● **Directions**
Please write out the records exactly.

● **Task material**

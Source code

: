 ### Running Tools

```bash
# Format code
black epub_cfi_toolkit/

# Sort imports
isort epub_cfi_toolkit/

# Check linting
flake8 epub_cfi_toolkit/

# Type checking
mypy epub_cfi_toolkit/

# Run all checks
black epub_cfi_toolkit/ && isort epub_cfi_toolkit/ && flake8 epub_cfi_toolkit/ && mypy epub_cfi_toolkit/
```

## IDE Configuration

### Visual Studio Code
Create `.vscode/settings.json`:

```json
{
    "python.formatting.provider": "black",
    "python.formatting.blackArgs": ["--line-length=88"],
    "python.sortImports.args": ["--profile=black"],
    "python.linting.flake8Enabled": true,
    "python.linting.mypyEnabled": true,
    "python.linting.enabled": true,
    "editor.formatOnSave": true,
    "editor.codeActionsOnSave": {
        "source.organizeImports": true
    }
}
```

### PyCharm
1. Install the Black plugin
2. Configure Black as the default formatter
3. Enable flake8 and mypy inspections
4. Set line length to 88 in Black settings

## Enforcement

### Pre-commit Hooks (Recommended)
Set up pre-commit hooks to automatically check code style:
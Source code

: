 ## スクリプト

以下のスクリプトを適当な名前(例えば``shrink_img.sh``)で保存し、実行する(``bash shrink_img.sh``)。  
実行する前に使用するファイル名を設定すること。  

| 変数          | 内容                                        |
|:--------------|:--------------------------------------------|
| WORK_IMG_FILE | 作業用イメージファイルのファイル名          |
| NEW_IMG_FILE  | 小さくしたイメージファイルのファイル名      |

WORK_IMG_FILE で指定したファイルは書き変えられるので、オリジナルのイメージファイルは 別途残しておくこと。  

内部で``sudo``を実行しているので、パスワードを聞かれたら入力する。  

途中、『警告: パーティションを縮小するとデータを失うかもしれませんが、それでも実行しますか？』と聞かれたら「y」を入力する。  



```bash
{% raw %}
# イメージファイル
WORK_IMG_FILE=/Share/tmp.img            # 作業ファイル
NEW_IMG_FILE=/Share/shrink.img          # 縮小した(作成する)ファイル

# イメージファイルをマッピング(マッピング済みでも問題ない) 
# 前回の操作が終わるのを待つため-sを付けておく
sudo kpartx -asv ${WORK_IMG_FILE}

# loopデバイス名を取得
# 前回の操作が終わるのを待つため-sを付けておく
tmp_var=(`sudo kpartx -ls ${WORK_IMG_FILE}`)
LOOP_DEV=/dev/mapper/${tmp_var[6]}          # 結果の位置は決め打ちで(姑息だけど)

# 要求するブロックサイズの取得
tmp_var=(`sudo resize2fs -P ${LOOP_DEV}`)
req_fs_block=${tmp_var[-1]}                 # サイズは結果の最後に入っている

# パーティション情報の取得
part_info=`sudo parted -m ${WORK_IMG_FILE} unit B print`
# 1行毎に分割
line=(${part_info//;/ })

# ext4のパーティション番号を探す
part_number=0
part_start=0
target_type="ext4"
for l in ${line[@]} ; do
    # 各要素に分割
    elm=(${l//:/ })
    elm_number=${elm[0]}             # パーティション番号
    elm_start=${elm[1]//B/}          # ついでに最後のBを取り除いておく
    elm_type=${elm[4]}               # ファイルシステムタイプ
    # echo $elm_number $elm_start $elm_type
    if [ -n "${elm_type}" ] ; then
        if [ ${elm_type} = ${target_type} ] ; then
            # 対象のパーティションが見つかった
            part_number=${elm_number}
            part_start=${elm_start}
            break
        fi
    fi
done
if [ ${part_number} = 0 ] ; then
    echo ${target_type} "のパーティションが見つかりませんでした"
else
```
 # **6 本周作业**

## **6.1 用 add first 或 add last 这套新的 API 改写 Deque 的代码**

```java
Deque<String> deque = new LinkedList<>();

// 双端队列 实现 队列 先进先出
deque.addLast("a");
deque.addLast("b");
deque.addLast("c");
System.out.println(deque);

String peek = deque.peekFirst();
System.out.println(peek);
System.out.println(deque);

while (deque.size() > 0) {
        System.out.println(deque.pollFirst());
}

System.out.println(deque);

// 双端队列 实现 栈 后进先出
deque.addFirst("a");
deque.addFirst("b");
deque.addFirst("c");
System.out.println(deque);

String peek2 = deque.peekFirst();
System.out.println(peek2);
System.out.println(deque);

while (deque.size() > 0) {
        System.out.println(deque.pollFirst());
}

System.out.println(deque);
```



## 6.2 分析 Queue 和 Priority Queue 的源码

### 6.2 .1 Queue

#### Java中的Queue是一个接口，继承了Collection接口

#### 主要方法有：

● **Problem solution**
Source code

: ### Running Tools

```bash
# Format code
black epub_cfi_toolkit/

# Sort imports
isort epub_cfi_toolkit/

# Check linting
flake8 epub_cfi_toolkit/

# Type checking
mypy epub_cfi_toolkit/

# Run all checks
black epub_cfi_toolkit/ && isort epub_cfi_toolkit/ && flake8 epub_cfi_toolkit/ && mypy epub_cfi_toolkit/
```

## IDE Configuration

### Visual Studio Code
Create `.vscode/settings.json`:

```json
{
    "python.formatting.provider": "black",
    "python.formatting.blackArgs": ["--line-length=88"],
    "python.sortImports.args": ["--profile=black"],
    "python.linting.flake8Enabled": true,
    "python.linting.mypyEnabled": true,
    "python.linting.enabled": true,
    "editor.formatOnSave": true,
    "editor.codeActionsOnSave": {
        "source.organizeImports": true
    }
}
```

### PyCharm
1. Install the Black plugin
2. Configure Black as the default formatter
3. Enable flake8 and mypy inspections
4. Set line length to 88 in Black settings

## Enforcement

### Pre-commit Hooks (Recommended)
Set up pre-commit hooks to automatically check code style:
Source code

: ## スクリプト

以下のスクリプトを適当な名前(例えば``shrink_img.sh``)で保存し、実行する(``bash shrink_img.sh``)。  
実行する前に使用するファイル名を設定すること。  

| 変数          | 内容                                        |
|:--------------|:--------------------------------------------|
| WORK_IMG_FILE | 作業用イメージファイルのファイル名          |
| NEW_IMG_FILE  | 小さくしたイメージファイルのファイル名      |

WORK_IMG_FILE で指定したファイルは書き変えられるので、オリジナルのイメージファイルは 別途残しておくこと。  

内部で``sudo``を実行しているので、パスワードを聞かれたら入力する。  

途中、『警告: パーティションを縮小するとデータを失うかもしれませんが、それでも実行しますか？』と聞かれたら「y」を入力する。  



```bash
{% raw %}
# イメージファイル
WORK_IMG_FILE=/Share/tmp.img            # 作業ファイル
NEW_IMG_FILE=/Share/shrink.img          # 縮小した(作成する)ファイル

# イメージファイルをマッピング(マッピング済みでも問題ない) 
# 前回の操作が終わるのを待つため-sを付けておく
sudo kpartx -asv ${WORK_IMG_FILE}

# loopデバイス名を取得
# 前回の操作が終わるのを待つため-sを付けておく
tmp_var=(`sudo kpartx -ls ${WORK_IMG_FILE}`)
LOOP_DEV=/dev/mapper/${tmp_var[6]}          # 結果の位置は決め打ちで(姑息だけど)

# 要求するブロックサイズの取得
tmp_var=(`sudo resize2fs -P ${LOOP_DEV}`)
req_fs_block=${tmp_var[-1]}                 # サイズは結果の最後に入っている

# パーティション情報の取得
part_info=`sudo parted -m ${WORK_IMG_FILE} unit B print`
# 1行毎に分割
line=(${part_info//;/ })

# ext4のパーティション番号を探す
part_number=0
part_start=0
target_type="ext4"
for l in ${line[@]} ; do
    # 各要素に分割
    elm=(${l//:/ })
    elm_number=${elm[0]}             # パーティション番号
    elm_start=${elm[1]//B/}          # ついでに最後のBを取り除いておく
    elm_type=${elm[4]}               # ファイルシステムタイプ
    # echo $elm_number $elm_start $elm_type
    if [ -n "${elm_type}" ] ; then
        if [ ${elm_type} = ${target_type} ] ; then
            # 対象のパーティションが見つかった
            part_number=${elm_number}
            part_start=${elm_start}
            break
        fi
    fi
done
if [ ${part_number} = 0 ] ; then
    echo ${target_type} "のパーティションが見つかりませんでした"
else
```
 # **6 本周作业**

## **6.1 用 add first 或 add last 这套新的 API 改写 Deque 的代码**

```java
Deque<String> deque = new LinkedList<>();

// 双端队列 实现 队列 先进先出
deque.addLast("a");
deque.addLast("b");
deque.addLast("c");
System.out.println(deque);

String peek = deque.peekFirst();
System.out.println(peek);
System.out.println(deque);

while (deque.size() > 0) {
        System.out.println(deque.pollFirst());
}

System.out.println(deque);

// 双端队列 实现 栈 后进先出
deque.addFirst("a");
deque.addFirst("b");
deque.addFirst("c");
System.out.println(deque);

String peek2 = deque.peekFirst();
System.out.println(peek2);
System.out.println(deque);

while (deque.size() > 0) {
        System.out.println(deque.pollFirst());
}

System.out.println(deque);
```



## 6.2 分析 Queue 和 Priority Queue 的源码

### 6.2 .1 Queue

#### Java中的Queue是一个接口，继承了Collection接口

#### 主要方法有：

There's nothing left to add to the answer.